Monday, May 01, 2017

The Commentariat Speaks (10)

Ministers ... er ... ministering.
From the department of “If I live long enough, absolutely everything will get covered here at least once”, here is commenter Nate on the subject of women in church leadership:

“actually we [Methodists] aren’t nearly as hung up on this as you guys are. The point is ... regardless of how you can twist scripture ... women factually were leaders in the apostolic church. Yes ... including pheobe [sic] and more importantly lydia.

Not to mention Timothy’s own grandmother who paul credits.”

No scripture twisting required, but perhaps a little actual scripture reading would help.

Now, I take no issue at all with Nate’s statement that women in the apostolic church were “leaders” in an informal sense (by example and reputation), but we need to understand what that meant to the early church in practice. Nate doesn’t, since he uses the term synonymously with “female ministers” to describe women who today are paid public teachers of men in some churches.

Here he could not be more wrong.

Grandma Takes the Pulpit

Let’s start with the most egregious example Nate cites: Timothy’s grandmother. Here’s the sum total of everything Paul has to say about her:
“I am reminded of your sincere faith, a faith that dwelt first in your grandmother Lois and your mother Eunice and now, I am sure, dwells in you as well.”
That’s it, that’s all. Grandma Lois, Paul says, was a genuine believer. That tells us nothing about how her faith manifested itself or how Lois served in her church, assuming she attended one (we don’t even know that for sure).
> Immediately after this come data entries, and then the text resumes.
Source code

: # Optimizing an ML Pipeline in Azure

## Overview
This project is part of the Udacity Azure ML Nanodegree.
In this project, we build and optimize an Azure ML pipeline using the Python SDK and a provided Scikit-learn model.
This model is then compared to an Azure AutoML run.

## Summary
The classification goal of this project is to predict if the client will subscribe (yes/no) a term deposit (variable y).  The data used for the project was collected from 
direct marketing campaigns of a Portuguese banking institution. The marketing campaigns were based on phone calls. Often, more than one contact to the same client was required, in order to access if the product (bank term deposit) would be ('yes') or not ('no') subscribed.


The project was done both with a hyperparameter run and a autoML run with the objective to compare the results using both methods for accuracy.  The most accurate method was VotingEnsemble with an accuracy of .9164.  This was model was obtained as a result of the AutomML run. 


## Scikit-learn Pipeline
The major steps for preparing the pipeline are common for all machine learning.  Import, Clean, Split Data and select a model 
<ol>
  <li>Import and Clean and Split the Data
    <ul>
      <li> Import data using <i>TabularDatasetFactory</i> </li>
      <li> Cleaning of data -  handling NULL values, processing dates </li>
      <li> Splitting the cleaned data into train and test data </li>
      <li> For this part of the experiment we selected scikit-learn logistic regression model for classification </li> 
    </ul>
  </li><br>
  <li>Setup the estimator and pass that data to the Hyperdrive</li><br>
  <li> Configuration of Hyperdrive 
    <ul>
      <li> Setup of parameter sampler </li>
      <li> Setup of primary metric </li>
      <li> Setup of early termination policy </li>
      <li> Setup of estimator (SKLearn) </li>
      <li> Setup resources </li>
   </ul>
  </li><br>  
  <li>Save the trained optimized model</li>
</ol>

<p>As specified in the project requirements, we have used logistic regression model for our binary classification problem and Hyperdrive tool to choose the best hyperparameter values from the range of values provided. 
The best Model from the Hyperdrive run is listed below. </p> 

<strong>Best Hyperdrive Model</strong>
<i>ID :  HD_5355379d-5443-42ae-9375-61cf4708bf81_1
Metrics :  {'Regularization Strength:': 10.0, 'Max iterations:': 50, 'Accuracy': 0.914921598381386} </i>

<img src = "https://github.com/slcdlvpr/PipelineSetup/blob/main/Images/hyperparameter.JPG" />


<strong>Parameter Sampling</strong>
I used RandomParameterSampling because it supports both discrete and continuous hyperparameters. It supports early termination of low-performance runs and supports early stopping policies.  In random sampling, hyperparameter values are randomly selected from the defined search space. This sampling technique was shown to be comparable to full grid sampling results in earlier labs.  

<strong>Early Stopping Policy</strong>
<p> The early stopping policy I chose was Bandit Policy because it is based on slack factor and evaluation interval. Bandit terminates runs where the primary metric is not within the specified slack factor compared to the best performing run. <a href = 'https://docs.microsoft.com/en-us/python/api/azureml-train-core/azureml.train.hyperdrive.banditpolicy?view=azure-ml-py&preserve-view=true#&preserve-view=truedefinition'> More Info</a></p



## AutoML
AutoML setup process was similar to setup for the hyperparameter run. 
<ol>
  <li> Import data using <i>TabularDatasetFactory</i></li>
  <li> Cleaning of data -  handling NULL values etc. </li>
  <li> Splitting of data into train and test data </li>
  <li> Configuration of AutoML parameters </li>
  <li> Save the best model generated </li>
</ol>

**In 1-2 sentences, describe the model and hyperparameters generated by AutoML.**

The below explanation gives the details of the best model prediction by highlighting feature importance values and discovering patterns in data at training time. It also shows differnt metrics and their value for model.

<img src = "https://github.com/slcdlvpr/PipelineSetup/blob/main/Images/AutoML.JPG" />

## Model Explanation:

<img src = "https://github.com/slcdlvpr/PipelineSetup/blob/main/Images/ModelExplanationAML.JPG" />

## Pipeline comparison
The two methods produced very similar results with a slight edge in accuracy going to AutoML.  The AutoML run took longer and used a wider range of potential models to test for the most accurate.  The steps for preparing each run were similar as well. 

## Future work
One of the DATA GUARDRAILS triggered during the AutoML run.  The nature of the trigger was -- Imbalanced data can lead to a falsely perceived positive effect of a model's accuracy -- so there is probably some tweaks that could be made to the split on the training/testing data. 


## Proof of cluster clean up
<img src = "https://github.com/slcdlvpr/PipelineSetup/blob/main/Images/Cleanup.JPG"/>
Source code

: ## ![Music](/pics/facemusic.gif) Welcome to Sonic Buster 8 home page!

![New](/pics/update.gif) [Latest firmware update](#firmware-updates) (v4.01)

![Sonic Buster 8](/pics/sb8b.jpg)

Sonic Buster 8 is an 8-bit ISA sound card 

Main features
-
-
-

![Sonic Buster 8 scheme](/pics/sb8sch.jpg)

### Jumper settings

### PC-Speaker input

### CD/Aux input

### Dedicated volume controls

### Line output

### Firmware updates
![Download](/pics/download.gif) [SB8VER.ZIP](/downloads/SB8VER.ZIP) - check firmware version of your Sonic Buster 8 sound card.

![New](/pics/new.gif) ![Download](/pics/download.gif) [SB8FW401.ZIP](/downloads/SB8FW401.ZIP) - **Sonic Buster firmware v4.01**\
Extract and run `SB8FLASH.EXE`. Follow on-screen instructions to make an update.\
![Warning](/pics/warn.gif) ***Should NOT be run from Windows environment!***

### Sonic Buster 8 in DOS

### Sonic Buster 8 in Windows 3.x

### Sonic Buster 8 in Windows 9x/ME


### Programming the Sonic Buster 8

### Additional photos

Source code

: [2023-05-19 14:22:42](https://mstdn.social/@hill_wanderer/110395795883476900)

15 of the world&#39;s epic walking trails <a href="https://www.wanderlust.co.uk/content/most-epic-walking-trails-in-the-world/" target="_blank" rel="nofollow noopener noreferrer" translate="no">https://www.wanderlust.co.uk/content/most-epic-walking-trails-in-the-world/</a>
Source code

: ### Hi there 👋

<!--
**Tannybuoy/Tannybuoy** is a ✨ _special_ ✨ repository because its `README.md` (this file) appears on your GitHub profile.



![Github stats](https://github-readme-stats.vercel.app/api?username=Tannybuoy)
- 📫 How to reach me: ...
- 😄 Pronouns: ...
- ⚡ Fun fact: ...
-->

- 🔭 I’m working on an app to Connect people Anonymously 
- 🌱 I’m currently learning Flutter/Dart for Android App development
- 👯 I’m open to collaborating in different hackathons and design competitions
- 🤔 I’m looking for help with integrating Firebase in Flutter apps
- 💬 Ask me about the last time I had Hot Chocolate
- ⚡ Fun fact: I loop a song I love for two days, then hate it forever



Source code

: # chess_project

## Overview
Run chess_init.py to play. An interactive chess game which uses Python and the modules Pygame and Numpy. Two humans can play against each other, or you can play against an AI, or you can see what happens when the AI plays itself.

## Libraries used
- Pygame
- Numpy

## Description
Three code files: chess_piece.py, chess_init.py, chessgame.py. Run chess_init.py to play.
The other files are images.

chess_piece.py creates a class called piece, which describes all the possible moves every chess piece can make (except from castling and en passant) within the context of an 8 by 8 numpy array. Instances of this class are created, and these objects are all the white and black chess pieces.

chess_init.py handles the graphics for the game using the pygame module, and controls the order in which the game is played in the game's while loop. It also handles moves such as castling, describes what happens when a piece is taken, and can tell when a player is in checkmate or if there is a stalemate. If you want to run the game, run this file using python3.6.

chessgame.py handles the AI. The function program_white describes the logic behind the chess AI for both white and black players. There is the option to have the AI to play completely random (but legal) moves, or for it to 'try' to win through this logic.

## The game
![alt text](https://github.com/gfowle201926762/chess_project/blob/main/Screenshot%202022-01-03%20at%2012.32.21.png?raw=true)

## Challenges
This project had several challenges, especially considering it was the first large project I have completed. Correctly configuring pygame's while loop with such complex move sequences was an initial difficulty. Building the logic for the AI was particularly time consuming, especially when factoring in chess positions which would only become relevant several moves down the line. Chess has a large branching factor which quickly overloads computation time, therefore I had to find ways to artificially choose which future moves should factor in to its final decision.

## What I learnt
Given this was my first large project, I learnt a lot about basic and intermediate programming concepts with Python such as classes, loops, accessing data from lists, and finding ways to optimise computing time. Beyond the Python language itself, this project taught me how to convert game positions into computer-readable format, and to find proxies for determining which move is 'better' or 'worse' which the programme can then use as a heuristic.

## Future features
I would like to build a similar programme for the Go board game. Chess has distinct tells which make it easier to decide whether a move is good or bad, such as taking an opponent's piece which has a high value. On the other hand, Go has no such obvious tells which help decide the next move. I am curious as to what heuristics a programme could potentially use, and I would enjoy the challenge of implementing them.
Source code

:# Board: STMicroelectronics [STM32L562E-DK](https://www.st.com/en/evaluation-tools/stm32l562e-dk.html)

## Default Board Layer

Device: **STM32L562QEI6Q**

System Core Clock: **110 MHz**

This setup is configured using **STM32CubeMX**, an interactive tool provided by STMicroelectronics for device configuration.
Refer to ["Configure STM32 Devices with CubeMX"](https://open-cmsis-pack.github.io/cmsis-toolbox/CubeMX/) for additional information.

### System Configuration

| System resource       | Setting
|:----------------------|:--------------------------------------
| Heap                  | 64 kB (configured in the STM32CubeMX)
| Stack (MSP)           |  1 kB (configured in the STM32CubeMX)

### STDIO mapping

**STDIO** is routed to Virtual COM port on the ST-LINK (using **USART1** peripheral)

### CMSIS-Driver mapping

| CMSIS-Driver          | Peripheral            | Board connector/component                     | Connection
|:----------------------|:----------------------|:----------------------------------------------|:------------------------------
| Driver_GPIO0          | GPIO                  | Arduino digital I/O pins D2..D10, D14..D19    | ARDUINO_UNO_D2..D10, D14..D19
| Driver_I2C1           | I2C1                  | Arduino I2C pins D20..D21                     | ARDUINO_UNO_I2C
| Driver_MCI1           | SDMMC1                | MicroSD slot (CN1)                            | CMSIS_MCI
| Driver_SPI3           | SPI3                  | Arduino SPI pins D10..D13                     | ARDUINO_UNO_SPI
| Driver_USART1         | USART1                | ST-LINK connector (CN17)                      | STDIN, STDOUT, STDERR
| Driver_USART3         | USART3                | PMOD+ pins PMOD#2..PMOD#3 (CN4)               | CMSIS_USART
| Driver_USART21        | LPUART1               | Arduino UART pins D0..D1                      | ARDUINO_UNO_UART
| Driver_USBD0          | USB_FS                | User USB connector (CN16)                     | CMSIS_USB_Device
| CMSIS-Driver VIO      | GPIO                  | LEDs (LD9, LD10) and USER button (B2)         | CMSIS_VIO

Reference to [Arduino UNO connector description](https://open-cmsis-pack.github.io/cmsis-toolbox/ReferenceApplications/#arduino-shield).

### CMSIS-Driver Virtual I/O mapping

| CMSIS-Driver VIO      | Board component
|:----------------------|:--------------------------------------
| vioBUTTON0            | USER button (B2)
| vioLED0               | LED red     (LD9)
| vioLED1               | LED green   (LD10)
Then there’s this:
“But as for you, continue in what you have learned and have firmly believed, knowing from whom you learned it and how from childhood you have been acquainted with the sacred writings, which are able to make you wise for salvation through faith in Christ Jesus.”
Timothy was “acquainted with the sacred writings” from childhood. Some people reasonably infer that since his father was a Greek, it must have been his mother and/or grandmother that taught him. That doesn’t make either one a “female minister”. It makes them a good mother and grandmother.

In short, there is not a shred of evidence that Timothy’s grandma ever opened her mouth in her local church, let alone that she was a church “leader” in the sense the word is used in Hebrews (or by Nate).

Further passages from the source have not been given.